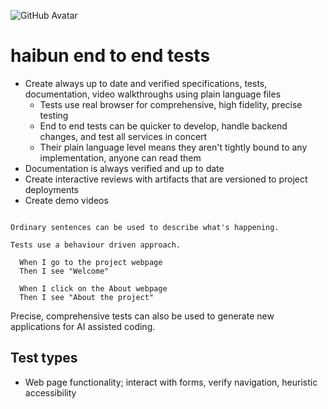 
![GitHub Avatar](https://avatars.githubusercontent.com/u/94562922?s=200&v=4)
# haibun end to end tests

* Create always up to date and verified specifications, tests, documentation, video walkthroughs using plain language files
  * Tests use real browser for comprehensive, high fidelity, precise testing
  * End to end tests can be quicker to develop, handle backend changes, and test all services in concert
  * Their plain language level means they aren't tightly bound to any implementation, anyone can read them
* Documentation is always verified and up to date
* Create interactive reviews with artifacts that are versioned to project deployments
* Create demo videos

```cucumber

Ordinary sentences can be used to describe what's happening.

Tests use a behaviour driven approach.

  When I go to the project webpage
  Then I see "Welcome"

  When I click on the About webpage
  Then I see "About the project"
```

Precise, comprehensive tests can also be used to generate new applications for AI assisted coding.


## Test types

* Web page functionality; interact with forms, verify navigation, heuristic accessibility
= = = =
■ WHAT IS NEEDED: Return each line of the data, keeping its wording exact and omitting pictures.

■ ANSWER AREA:
![GitHub Avatar](https://avatars.githubusercontent.com/u/94562922?s=200&v=4)
# haibun end to end tests

* Create always up to date and verified specifications, tests, documentation, video walkthroughs using plain language files
  * Tests use real browser for comprehensive, high fidelity, precise testing
  * End to end tests can be quicker to develop, handle backend changes, and test all services in concert
  * Their plain language level means they aren't tightly bound to any implementation, anyone can read them
* Documentation is always verified and up to date
* Create interactive reviews with artifacts that are versioned to project deployments
* Create demo videos

```cucumber

Ordinary sentences can be used to describe what's happening.

Tests use a behaviour driven approach.

  When I go to the project webpage
  Then I see "Welcome"

  When I click on the About webpage
  Then I see "About the project"
```

Precise, comprehensive tests can also be used to generate new applications for AI assisted coding.


## Test types

* Web page functionality; interact with forms, verify navigation, heuristic accessibility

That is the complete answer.